Among the lines below, a stretch begins at the one with "### Namespaces" and ends at the one with "[Enums](Enums.md 'EficazFramework.Extensions.Enums') |". Repeat that stretch exactly, ends included.

(Saved entries)
Segment Open
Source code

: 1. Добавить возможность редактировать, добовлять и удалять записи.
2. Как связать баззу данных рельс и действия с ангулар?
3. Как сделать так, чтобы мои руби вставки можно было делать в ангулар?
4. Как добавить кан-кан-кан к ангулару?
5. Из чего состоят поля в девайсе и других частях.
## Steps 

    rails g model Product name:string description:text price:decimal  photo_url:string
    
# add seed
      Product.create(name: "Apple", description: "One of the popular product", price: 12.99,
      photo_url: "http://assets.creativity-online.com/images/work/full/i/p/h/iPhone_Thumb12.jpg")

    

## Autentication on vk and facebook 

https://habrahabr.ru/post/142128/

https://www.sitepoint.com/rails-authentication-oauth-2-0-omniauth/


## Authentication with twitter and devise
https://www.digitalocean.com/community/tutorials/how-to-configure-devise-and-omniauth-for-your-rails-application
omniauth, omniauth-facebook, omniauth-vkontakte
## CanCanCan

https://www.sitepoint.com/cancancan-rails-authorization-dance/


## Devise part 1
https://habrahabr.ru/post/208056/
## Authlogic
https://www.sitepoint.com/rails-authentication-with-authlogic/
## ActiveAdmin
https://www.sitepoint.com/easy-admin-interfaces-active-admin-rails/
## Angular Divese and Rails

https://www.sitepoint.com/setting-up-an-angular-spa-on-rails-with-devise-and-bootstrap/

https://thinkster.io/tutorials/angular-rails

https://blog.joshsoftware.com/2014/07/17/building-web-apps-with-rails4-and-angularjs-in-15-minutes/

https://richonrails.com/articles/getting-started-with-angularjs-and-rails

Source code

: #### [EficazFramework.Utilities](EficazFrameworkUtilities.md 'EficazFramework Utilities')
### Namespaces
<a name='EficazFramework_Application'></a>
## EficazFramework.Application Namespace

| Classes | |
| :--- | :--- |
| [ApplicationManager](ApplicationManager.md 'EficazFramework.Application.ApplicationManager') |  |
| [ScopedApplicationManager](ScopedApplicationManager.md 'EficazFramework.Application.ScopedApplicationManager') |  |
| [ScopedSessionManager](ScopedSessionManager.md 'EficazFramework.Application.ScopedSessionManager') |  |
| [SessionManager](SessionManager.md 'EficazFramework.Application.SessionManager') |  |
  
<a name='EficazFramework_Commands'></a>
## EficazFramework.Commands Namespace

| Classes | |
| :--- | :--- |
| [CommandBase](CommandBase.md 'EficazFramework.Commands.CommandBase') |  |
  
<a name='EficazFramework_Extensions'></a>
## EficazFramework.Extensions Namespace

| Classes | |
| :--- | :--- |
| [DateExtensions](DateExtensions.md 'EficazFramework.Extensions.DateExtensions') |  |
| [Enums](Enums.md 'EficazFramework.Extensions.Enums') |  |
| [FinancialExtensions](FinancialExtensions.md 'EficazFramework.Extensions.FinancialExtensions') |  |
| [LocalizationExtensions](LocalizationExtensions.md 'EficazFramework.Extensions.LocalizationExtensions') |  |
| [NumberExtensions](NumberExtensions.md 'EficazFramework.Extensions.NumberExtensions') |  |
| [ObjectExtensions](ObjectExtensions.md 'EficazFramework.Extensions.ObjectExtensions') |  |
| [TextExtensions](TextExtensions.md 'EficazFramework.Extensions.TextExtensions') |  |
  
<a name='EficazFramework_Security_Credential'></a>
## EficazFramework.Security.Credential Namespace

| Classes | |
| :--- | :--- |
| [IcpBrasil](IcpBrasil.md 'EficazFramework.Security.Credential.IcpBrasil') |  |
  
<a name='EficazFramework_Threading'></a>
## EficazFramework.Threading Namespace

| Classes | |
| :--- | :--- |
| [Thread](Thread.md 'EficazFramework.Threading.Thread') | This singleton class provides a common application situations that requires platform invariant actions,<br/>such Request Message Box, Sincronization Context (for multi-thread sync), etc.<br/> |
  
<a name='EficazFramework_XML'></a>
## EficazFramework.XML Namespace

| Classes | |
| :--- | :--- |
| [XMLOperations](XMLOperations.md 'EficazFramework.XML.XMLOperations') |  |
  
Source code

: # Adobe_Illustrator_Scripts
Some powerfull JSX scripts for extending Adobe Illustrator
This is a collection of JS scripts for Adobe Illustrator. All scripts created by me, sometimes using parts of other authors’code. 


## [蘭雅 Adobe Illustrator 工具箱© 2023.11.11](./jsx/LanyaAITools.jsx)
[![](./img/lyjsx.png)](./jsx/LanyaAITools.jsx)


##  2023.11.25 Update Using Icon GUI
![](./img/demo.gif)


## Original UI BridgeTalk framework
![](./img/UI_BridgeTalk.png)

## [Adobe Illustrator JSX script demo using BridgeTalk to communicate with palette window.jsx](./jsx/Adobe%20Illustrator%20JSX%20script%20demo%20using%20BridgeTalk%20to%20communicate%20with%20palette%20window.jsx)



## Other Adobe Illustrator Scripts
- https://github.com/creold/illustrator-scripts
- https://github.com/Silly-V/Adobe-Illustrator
Segment Closed
Task answer »
### Namespaces
<a name='EficazFramework_Application'></a>
## EficazFramework.Application Namespace

| Classes | |
| :--- | :--- |
| [ApplicationManager](ApplicationManager.md 'EficazFramework.Application.ApplicationManager') |  |
| [ScopedApplicationManager](ScopedApplicationManager.md 'EficazFramework.Application.ScopedApplicationManager') |  |
| [ScopedSessionManager](ScopedSessionManager.md 'EficazFramework.Application.ScopedSessionManager') |  |
| [SessionManager](SessionManager.md 'EficazFramework.Application.SessionManager') |  |
  
<a name='EficazFramework_Commands'></a>
## EficazFramework.Commands Namespace

| Classes | |
| :--- | :--- |
| [CommandBase](CommandBase.md 'EficazFramework.Commands.CommandBase') |  |
  
<a name='EficazFramework_Extensions'></a>
## EficazFramework.Extensions Namespace

| Classes | |
| :--- | :--- |
| [DateExtensions](DateExtensions.md 'EficazFramework.Extensions.DateExtensions') |  |
| [Enums](Enums.md 'EficazFramework.Extensions.Enums') |  |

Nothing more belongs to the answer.